Wednesday, November 13, 2013

Fabric-covered Switch plates & Outlet plates

When I painted the reading nook the other weekend (pictures to come!), I had to remove three outlet plates and one switch plate. I had planned to paint the outlet covers with the wall paint, and the switch plate with the trim color, but of course I set them aside and forgot about them until after everything was cleaned up. Not that it would have been a huge deal to open the paint and do it, but I decided instead to give them a little face lift with some fabric.

the makings of a craft project:
operation update-the-plates
I wanted to stick with the blue accent I have going in that corner (the drapes are blue, as is a quilted hanging that is on the back of the chair, and a poster hanging on one wall has a bit of blue in it, too). I have a respectable collection of fabric and found a blue piece that has a bit of a celestial pattern, with lighter swirls and little stars. The fabric worked with the drapes, and looked good against the wall color, too.
I broke out the Modge Podge, a foam brush, and an exacto knife, and set up shop on the lid of an empty tub. Given that I have a devoted crafting space, you think I would have used it. Right now, though, there is a ton of stuff still to be organized and put away, and most of it is sitting on the crafting table. So, I made do with a mobile crafting table - not to mention the ease of cleaning up the excess Modge Podge that inevitably made it onto the lid. This was hardly a "clean" project, at least not for me. There is still Modge Podge on my fingernails and on the camera (oops).

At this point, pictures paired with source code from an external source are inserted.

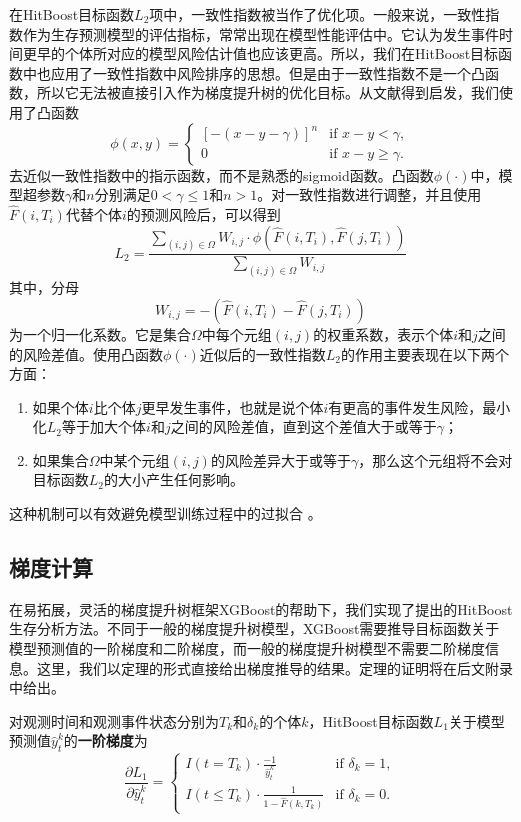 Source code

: 在HitBoost目标函数$L_2$项中，一致性指数被当作了优化项。一般来说，一致性指数作为生存预测模型的评估指标，常常出现在模型性能评估中。它认为发生事件时间更早的个体所对应的模型风险估计值也应该更高。所以，我们在HitBoost目标函数中也应用了一致性指数中风险排序的思想。但是由于一致性指数不是一个凸函数，所以它无法被直接引入作为梯度提升树的优化目标。从文献\cite{Yan2004pre}得到启发，我们使用了凸函数$$
\phi(x,y)=
\begin{cases}
{[-(x-y-\gamma)]}^n & \text{if } x-y < \gamma,\\
0 & \text{if } x-y \ge \gamma.
\end{cases}
$$
去近似一致性指数中的指示函数，而不是熟悉的sigmoid函数。凸函数$\phi(\cdot)$中，模型超参数$\gamma$和$n$分别满足$0<\gamma \le 1$和$n>1$。对一致性指数进行调整，并且使用$\hat{F}(i, T_i)$代替个体$i$的预测风险后，可以得到$$
L_2 = \frac{\sum_{(i,j)\in \Omega} W_{i,j}\cdot \phi(\hat{F}(i, T_i), \hat{F}(j, T_i))}{\sum_{(i,j)\in \Omega} W_{i,j}}
$$
其中，分母$$
W_{i,j}=-\left( \hat{F}(i, T_i) - \hat{F}(j, T_i) \right)
$$
为一个归一化系数。它是集合$\Omega$中每个元组$(i,j)$的权重系数，表示个体$i$和$j$之间的风险差值。使用凸函数$\phi(\cdot)$近似后的一致性指数$L_2$的作用主要表现在以下两个方面：
\begin{enumerate}
    \item 如果个体$i$比个体$j$更早发生事件，也就是说个体$i$有更高的事件发生风险，最小化$L_2$等于加大个体$i$和$j$之间的风险差值，直到这个差值大于或等于$\gamma$；
    \item 如果集合$\Omega$中某个元组$(i,j)$的风险差异大于或等于$\gamma$，那么这个元组将不会对目标函数$L_2$的大小产生任何影响。
\end{enumerate}
这种机制可以有效避免模型训练过程中的过拟合 。

\subsection{梯度计算}

在易拓展，灵活的梯度提升树框架XGBoost的帮助下，我们实现了提出的HitBoost生存分析方法。不同于一般的梯度提升树模型，XGBoost需要推导目标函数关于模型预测值的一阶梯度和二阶梯度，而一般的梯度提升树模型不需要二阶梯度信息。这里，我们以定理的形式直接给出梯度推导的结果。定理的证明将在后文附录中给出。

\begin{theorem}\label{thm:1.1}
对观测时间和观测事件状态分别为$T_k$和$\delta_k$的个体$k$，HitBoost目标函数$L_1$关于模型预测值$\hat{y}_t^k$的\textbf{一阶梯度}为$$
\frac{\partial L_1}{\partial \hat{y}_t^k}=
\begin{cases}
I(t=T_k)\cdot \frac{-1}{\hat{y}_t^k} & \text{if } \delta_k = 1,\\
I(t\le T_k)\cdot \frac{1}{1-\hat{F}(k, T_k)} & \text{if } \delta_k = 0.
\end{cases}
$$
\end{theorem}

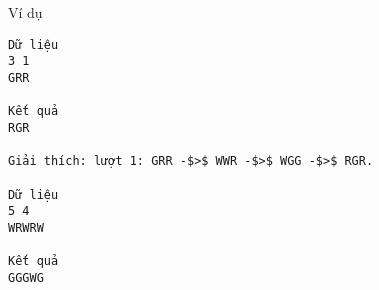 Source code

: Ví dụ
\begin{verbatim}
Dữ liệu
3 1
GRR

Kết quả 
RGR

Giải thích: lượt 1: GRR -$>$ WWR -$>$ WGG -$>$ RGR.

Dữ liệu
5 4
WRWRW

Kết quả 
GGGWG
\end{verbatim} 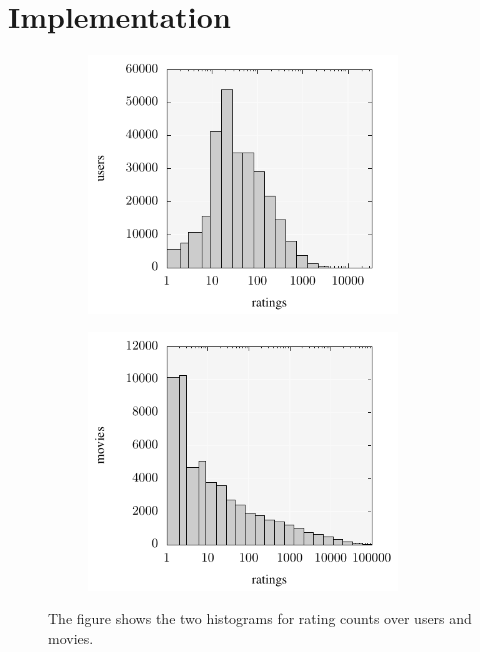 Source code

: \documentclass[crop=false,10pt]{standalone}
\begin{document}
  \section{Implementation} %
  \label{sec:Implementation}
    \begin{figure}
      \center
      \begin{subfigure}[b]{0.49\textwidth}
        \center
        \includegraphics[width=0.9\textwidth]{figures/movielens-user-histogram.pdf}
      \end{subfigure}
      \begin{subfigure}[b]{0.49\textwidth}
        \center
        \includegraphics[width=0.9\textwidth]{figures/movielens-movie-histogram.pdf}
      \end{subfigure}
      \caption{%
        The figure shows the two histograms for rating counts over users and movies.
      }
      \label{fig:rating-histograms}
    \end{figure}
\end{document}
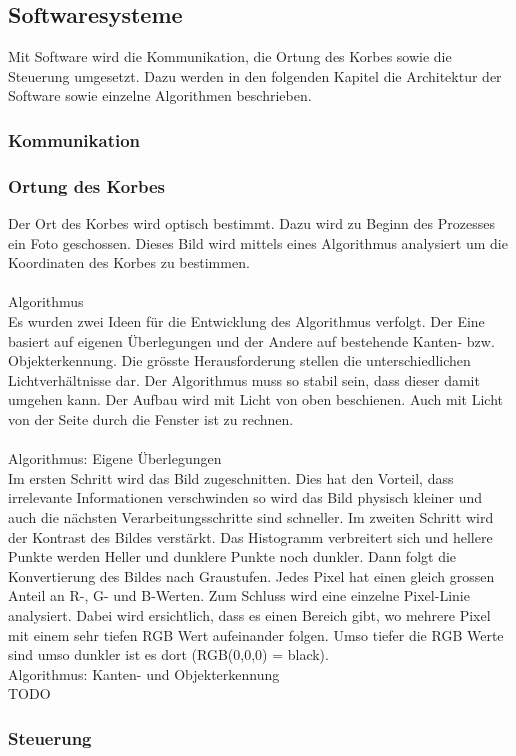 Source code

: \subsection{Softwaresysteme}
Mit Software wird die Kommunikation, die Ortung des Korbes sowie die Steuerung umgesetzt. Dazu werden in den folgenden Kapitel die Architektur der Software sowie einzelne Algorithmen beschrieben.

\subsubsection{Kommunikation}

\subsubsection{Ortung des Korbes}
Der Ort des Korbes wird optisch bestimmt. Dazu wird zu Beginn des Prozesses ein Foto geschossen. Dieses Bild wird mittels eines Algorithmus analysiert um die Koordinaten des Korbes zu bestimmen.\\
\\
Algorithmus\\
Es wurden zwei Ideen für die Entwicklung des Algorithmus verfolgt. Der Eine basiert auf eigenen Überlegungen und der Andere auf bestehende Kanten- bzw. Objekterkennung. Die grösste Herausforderung stellen die unterschiedlichen Lichtverhältnisse dar. Der Algorithmus muss so stabil sein, dass dieser damit umgehen kann. Der Aufbau wird mit Licht von oben beschienen. Auch mit Licht von der Seite durch die Fenster ist zu rechnen.\\
\\
Algorithmus: Eigene Überlegungen\\
Im ersten Schritt wird das Bild zugeschnitten. Dies hat den Vorteil, dass irrelevante Informationen verschwinden so wird das Bild physisch kleiner und auch die nächsten Verarbeitungsschritte sind schneller. Im zweiten Schritt wird der Kontrast des Bildes verstärkt. Das Histogramm verbreitert sich und hellere Punkte werden Heller und dunklere Punkte noch dunkler. Dann folgt die Konvertierung des Bildes nach Graustufen. Jedes Pixel hat einen gleich grossen Anteil an R-, G- und B-Werten. Zum Schluss wird eine einzelne Pixel-Linie analysiert. Dabei wird ersichtlich, dass es einen Bereich gibt, wo mehrere Pixel mit einem sehr tiefen RGB Wert aufeinander folgen. Umso tiefer die RGB Werte sind umso dunkler ist es dort (RGB(0,0,0) = black).
\\
Algorithmus: Kanten- und Objekterkennung\\
TODO

\subsubsection{Steuerung}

I estimated the size of the fabric by placing the plate on the fabric and giving about 3/4 of an inch excess that I would eventually fold over to the back of the plate. I ended up using a minimal amount of the fabric - maybe 1/16th of a yard, total. This could easily work with any decent sized scrap - as long as there is enough fabric to wrap around the edges.
mobile workspace.
the fabric pieces are larger than the switch plate & outlet plates
by about 1/2 to 3/4 of an inch

I slathered the Modge Podge on the face of the plate then centered the fabric on the plate, pressed it down, and added another layer to seal it on. I let each dry for a bit before adding a second layer of Modge Podge for good measure.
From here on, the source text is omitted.